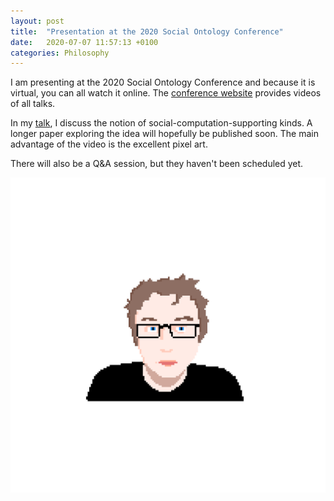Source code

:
 ```yaml
---
layout: post
title:  "Presentation at the 2020 Social Ontology Conference"
date:   2020-07-07 11:57:13 +0100
categories: Philosophy
---
```


I am presenting at the 2020 Social Ontology Conference and because it is virtual, you can all watch it online. The [conference website](https://so2020.isosonline.org/) provides videos of all talks.

In my [talk](https://so2020.isosonline.org/conference/social-computation-supporting-kinds/), I discuss the notion of social-computation-supporting kinds. A longer paper exploring the idea will hopefully be published soon. The main advantage of the video is the excellent pixel art.

There will also be a Q&A session, but they haven't been scheduled yet. 

![Picture of Myself](assets/images/pixel_me.png)



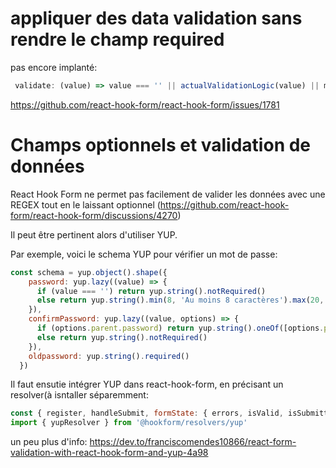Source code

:# appliquer des data validation sans rendre le champ required

pas encore implanté: 

```javascript
 validate: (value) => value === '' || actualValidationLogic(value) || message
 ```
 
 https://github.com/react-hook-form/react-hook-form/issues/1781

# Champs optionnels et validation de données

React Hook Form ne permet pas facilement de valider les données avec une REGEX tout en le laissant optionnel (https://github.com/react-hook-form/react-hook-form/discussions/4270) 

Il peut être pertinent alors d'utiliser YUP.

Par exemple, voici le schema YUP pour vérifier un mot de passe: 

```javascript
const schema = yup.object().shape({
    password: yup.lazy((value) => {
      if (value === '') return yup.string().notRequired()
      else return yup.string().min(8, 'Au moins 8 caractères').max(20, 'Pas plus de 20 caractères').matches(/(?=.*[!?@#$%^&-+=()])/, 'Veuillez inclure au moins un caractère spécial(!?@#$%&*()-+=^)')
    }),
    confirmPassword: yup.lazy((value, options) => {
      if (options.parent.password) return yup.string().oneOf([options.parent.password], 'ne correspond pas')
      else return yup.string().notRequired()
    }),
    oldpassword: yup.string().required()
  })
 ```
Il faut ensutie intégrer YUP dans react-hook-form, en précisant un resolver(à isntaller séparemment:

```javascript
const { register, handleSubmit, formState: { errors, isValid, isSubmitted } } = useForm({ mode: 'onChange', resolver: yupResolver(schema) })
import { yupResolver } from '@hookform/resolvers/yup'
```

un peu plus d'info: https://dev.to/franciscomendes10866/react-form-validation-with-react-hook-form-and-yup-4a98
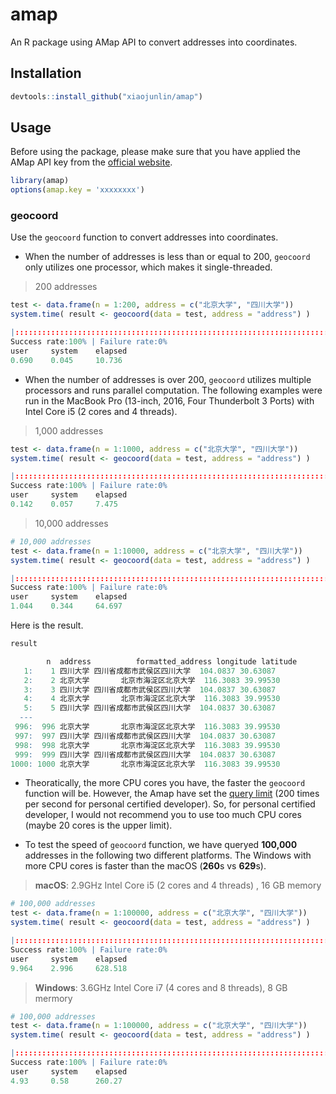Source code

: # amap
An R package using AMap API to convert addresses into coordinates.

## Installation

```R
devtools::install_github("xiaojunlin/amap") 
```

## Usage

Before using the package, please make sure that you have applied the AMap API key from the [official website](https://lbs.amap.com/api/webservice/guide/create-project/get-key).

```R
library(amap)
options(amap.key = 'xxxxxxxx')
```

### geocoord

Use the `geocoord` function to convert addresses into coordinates.

- When the number of addresses is less than or equal to 200, `geocoord` only utilizes one processor, which makes it single-threaded.

>200 addresses

```R
test <- data.frame(n = 1:200, address = c("北京大学", "四川大学"))
system.time( result <- geocoord(data = test, address = "address") )
```
```R
|::::::::::::::::::::::::::::::::::::::::::::::::::::::::::::::::::::::| 100%
Success rate:100% | Failure rate:0%  
user     system    elapsed
0.690    0.045     10.736
```

- When the number of addresses is over 200, `geocoord` utilizes multiple processors and runs parallel computation. The following examples were run in the MacBook Pro (13-inch, 2016, Four Thunderbolt 3 Ports) with Intel Core i5 (2 cores and 4 threads).

>1,000 addresses

```R
test <- data.frame(n = 1:1000, address = c("北京大学", "四川大学"))
system.time( result <- geocoord(data = test, address = "address") )
```
```R
|::::::::::::::::::::::::::::::::::::::::::::::::::::::::::::::::::::::| 100%
Success rate:100% | Failure rate:0%
user     system    elapsed
0.142    0.057     7.475 
```

>10,000 addresses

```R
# 10,000 addresses
test <- data.frame(n = 1:10000, address = c("北京大学", "四川大学"))
system.time( result <- geocoord(data = test, address = "address") )
```
```R
|::::::::::::::::::::::::::::::::::::::::::::::::::::::::::::::::::::::| 100%
Success rate:100% | Failure rate:0%
user     system    elapsed
1.044    0.344     64.697   
```

Here is the result.

```R
result
```
```R
        n  address          formatted_address longitude latitude
   1:    1 四川大学 四川省成都市武侯区四川大学  104.0837 30.63087
   2:    2 北京大学       北京市海淀区北京大学  116.3083 39.99530
   3:    3 四川大学 四川省成都市武侯区四川大学  104.0837 30.63087
   4:    4 北京大学       北京市海淀区北京大学  116.3083 39.99530
   5:    5 四川大学 四川省成都市武侯区四川大学  104.0837 30.63087
  ---                                                            
 996:  996 北京大学       北京市海淀区北京大学  116.3083 39.99530
 997:  997 四川大学 四川省成都市武侯区四川大学  104.0837 30.63087
 998:  998 北京大学       北京市海淀区北京大学  116.3083 39.99530
 999:  999 四川大学 四川省成都市武侯区四川大学  104.0837 30.63087
1000: 1000 北京大学       北京市海淀区北京大学  116.3083 39.99530
```

- Theoratically, the more CPU cores you have, the faster the `geocoord` function will be. However, the Amap have set the [query limit](https://lbs.amap.com/api/webservice/guide/tools/flowlevel) (200 times per second for personal certified developer). So, for personal certified developer, I would not recommend you to use too much CPU cores (maybe 20 cores is the upper limit). 

- To test the speed of `geocoord` function, we have queryed **100,000** addresses in the following two different platforms. The Windows with more CPU cores is faster than the macOS (**260**s vs **629**s).

> **macOS**: 2.9GHz Intel Core i5 (2 cores and 4 threads) , 16 GB memory

```R
# 100,000 addresses
test <- data.frame(n = 1:100000, address = c("北京大学", "四川大学"))
system.time( result <- geocoord(data = test, address = "address") )
```
```R
|::::::::::::::::::::::::::::::::::::::::::::::::::::::::::::::::::::::| 100%
Success rate:100% | Failure rate:0%
user     system    elapsed
9.964    2.996     628.518   
```

> **Windows**: 3.6GHz Intel Core i7 (4 cores and 8 threads), 8 GB mermory

```R
# 100,000 addresses
test <- data.frame(n = 1:100000, address = c("北京大学", "四川大学"))
system.time( result <- geocoord(data = test, address = "address") )
```
```R
|::::::::::::::::::::::::::::::::::::::::::::::::::::::::::::::::::::::| 100%
Success rate:100% | Failure rate:0%
user     system    elapsed
4.93     0.58      260.27   
```
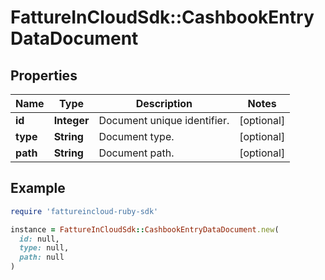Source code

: # FattureInCloudSdk::CashbookEntryDataDocument

## Properties

| Name | Type | Description | Notes |
| ---- | ---- | ----------- | ----- |
| **id** | **Integer** | Document unique identifier. | [optional] |
| **type** | **String** | Document type. | [optional] |
| **path** | **String** | Document path. | [optional] |

## Example

```ruby
require 'fattureincloud-ruby-sdk'

instance = FattureInCloudSdk::CashbookEntryDataDocument.new(
  id: null,
  type: null,
  path: null
)
```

• Work order: After reading the material above, tally the lines that include the string "optional" and give only the number.

• Written answer: 3